Extra Snippet: verifySlackSignature
export const myBot = functions.https.onRequest( async (req, res) => {
// Validate Signature
verifySlackSignature(req); // See snippet above for implementation
const data = JSON.stringify(req.body);
const dataBuffer = Buffer.from(data);
await pubsubClient
.topic('slack-channel-join')
.publisher()
.publish(dataBuffer);
res.sendStatus(200);
});
PubSub Function
All the heavy-lifting happens in the PubSub function because we have no time-constraints here. The message.json
contains the same data you would have handled in req.body
in the HTTP function.
export const slackChannelJoin = functions.pubsub.topic('slack-channel-join')
.onPublish(async (message, context) => {
const { event } = message.json;
const { user, channel } = event;
// TODO something cool...
});
Respond To the User as the Bot
In this section, our app makes requests to the Slack API that (1) fetch the user’s Slack profile (2) invite them to a channel, and (3) greet them with a direct message.

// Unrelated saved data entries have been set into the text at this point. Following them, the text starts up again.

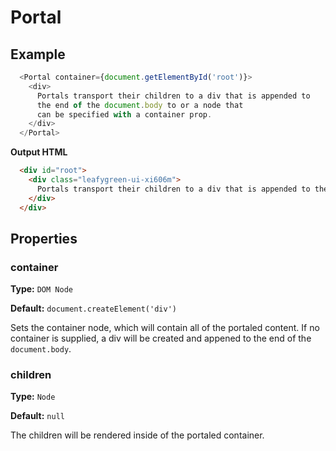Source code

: # Portal 

## Example 
```js 
  <Portal container={document.getElementById('root')}>
    <div>
      Portals transport their children to a div that is appended to
      the end of the document.body to or a node that
      can be specified with a container prop.
    </div>
  </Portal>
```

**Output HTML**
```HTML 
  <div id="root">
    <div class="leafygreen-ui-xi606m">
      Portals transport their children to a div that is appended to the end of the document.body to or a node that can be specified with a container prop.
    </div>
  </div>
```

## Properties

### container

**Type:** `DOM Node`

**Default:** `document.createElement('div')`

Sets the container node, which will contain all of the portaled content. If no container is supplied, a div will be created and appened to the end of the `document.body`. 

### children 

**Type:** `Node`

**Default:** `null`

The children will be rendered inside of the portaled container.
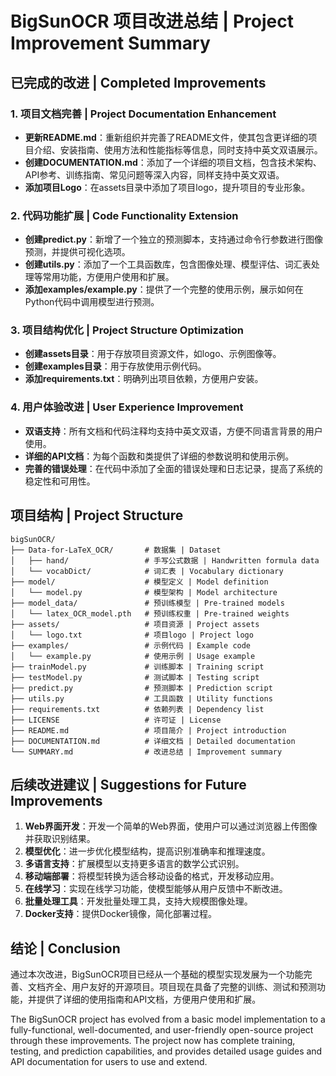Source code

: # BigSunOCR 项目改进总结 | Project Improvement Summary

## 已完成的改进 | Completed Improvements

### 1. 项目文档完善 | Project Documentation Enhancement

- **更新README.md**：重新组织并完善了README文件，使其包含更详细的项目介绍、安装指南、使用方法和性能指标等信息，同时支持中英文双语展示。
- **创建DOCUMENTATION.md**：添加了一个详细的项目文档，包含技术架构、API参考、训练指南、常见问题等深入内容，同样支持中英文双语。
- **添加项目Logo**：在assets目录中添加了项目logo，提升项目的专业形象。

### 2. 代码功能扩展 | Code Functionality Extension

- **创建predict.py**：新增了一个独立的预测脚本，支持通过命令行参数进行图像预测，并提供可视化选项。
- **创建utils.py**：添加了一个工具函数库，包含图像处理、模型评估、词汇表处理等常用功能，方便用户使用和扩展。
- **添加examples/example.py**：提供了一个完整的使用示例，展示如何在Python代码中调用模型进行预测。

### 3. 项目结构优化 | Project Structure Optimization

- **创建assets目录**：用于存放项目资源文件，如logo、示例图像等。
- **创建examples目录**：用于存放使用示例代码。
- **添加requirements.txt**：明确列出项目依赖，方便用户安装。

### 4. 用户体验改进 | User Experience Improvement

- **双语支持**：所有文档和代码注释均支持中英文双语，方便不同语言背景的用户使用。
- **详细的API文档**：为每个函数和类提供了详细的参数说明和使用示例。
- **完善的错误处理**：在代码中添加了全面的错误处理和日志记录，提高了系统的稳定性和可用性。

## 项目结构 | Project Structure

```
bigSunOCR/
├── Data-for-LaTeX_OCR/       # 数据集 | Dataset
│   ├── hand/                 # 手写公式数据 | Handwritten formula data
│   └── vocabDict/            # 词汇表 | Vocabulary dictionary
├── model/                    # 模型定义 | Model definition
│   └── model.py              # 模型架构 | Model architecture
├── model_data/               # 预训练模型 | Pre-trained models
│   └── latex_OCR_model.pth   # 预训练权重 | Pre-trained weights
├── assets/                   # 项目资源 | Project assets
│   └── logo.txt              # 项目logo | Project logo
├── examples/                 # 示例代码 | Example code
│   └── example.py            # 使用示例 | Usage example
├── trainModel.py             # 训练脚本 | Training script
├── testModel.py              # 测试脚本 | Testing script
├── predict.py                # 预测脚本 | Prediction script
├── utils.py                  # 工具函数 | Utility functions
├── requirements.txt          # 依赖列表 | Dependency list
├── LICENSE                   # 许可证 | License
├── README.md                 # 项目简介 | Project introduction
├── DOCUMENTATION.md          # 详细文档 | Detailed documentation
└── SUMMARY.md                # 改进总结 | Improvement summary
```

## 后续改进建议 | Suggestions for Future Improvements

1. **Web界面开发**：开发一个简单的Web界面，使用户可以通过浏览器上传图像并获取识别结果。
2. **模型优化**：进一步优化模型结构，提高识别准确率和推理速度。
3. **多语言支持**：扩展模型以支持更多语言的数学公式识别。
4. **移动端部署**：将模型转换为适合移动设备的格式，开发移动应用。
5. **在线学习**：实现在线学习功能，使模型能够从用户反馈中不断改进。
6. **批量处理工具**：开发批量处理工具，支持大规模图像处理。
7. **Docker支持**：提供Docker镜像，简化部署过程。

## 结论 | Conclusion

通过本次改进，BigSunOCR项目已经从一个基础的模型实现发展为一个功能完善、文档齐全、用户友好的开源项目。项目现在具备了完整的训练、测试和预测功能，并提供了详细的使用指南和API文档，方便用户使用和扩展。

The BigSunOCR project has evolved from a basic model implementation to a fully-functional, well-documented, and user-friendly open-source project through these improvements. The project now has complete training, testing, and prediction capabilities, and provides detailed usage guides and API documentation for users to use and extend. 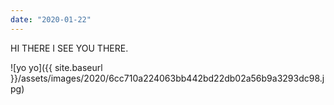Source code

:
 ```yaml
---
date: "2020-01-22"
---
```


HI THERE I SEE YOU THERE.

![yo yo]({{ site.baseurl }}/assets/images/2020/6cc710a224063bb442bd22db02a56b9a3293dc98.jpg)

Note: The Slack API does not provide typings for the response object, so you’ll have to treat it as any
in typescript.
export const slackChannelJoin = functions.pubsub
.topic('slack-channel-join')
.onPublish(async (message, context) => {
const { event } = message.json;
const { user, channel } = event;
// IDs for the channels you plan on working with
const generalChannel = 'C12345';
const newChannel = '#froopy-land';
// Throw error if not on the general channel
if (channel !== generalChannel) {
throw Error()
}
// Get the full Slack profile
const userResult = await bot.users.profile.get({ user });
const { email, display_name } = userResult.profile as any;
// Invite the slack user to a new channel
const invite = await bot.channels.invite({
channel: newChannel,
user
});
// Send a Message
const chatMessage = await bot.chat.postMessage({
channel: newChannel,
text: `Hey ${display_name}! So glad to have you on my Slack!`
});
});
Additional Ideas to Try
Listen to Slash Commands
Events are great, but somethings you want to give users tools to manually kick off interactivity - that’s where slash commands come in. They work very similar to events, but are are triggered by the user entering /some-command
into the workspace.
/slap someone
Learn more about slack commands in the full lesson by AJonP.
Add a Conversational Bot
DialogFlow can integrate into a Slack App with just a few button clicks. Turning your app into a full-blown chatbot allows users to have human-like conversations with the app, which is often more natural than slash commands.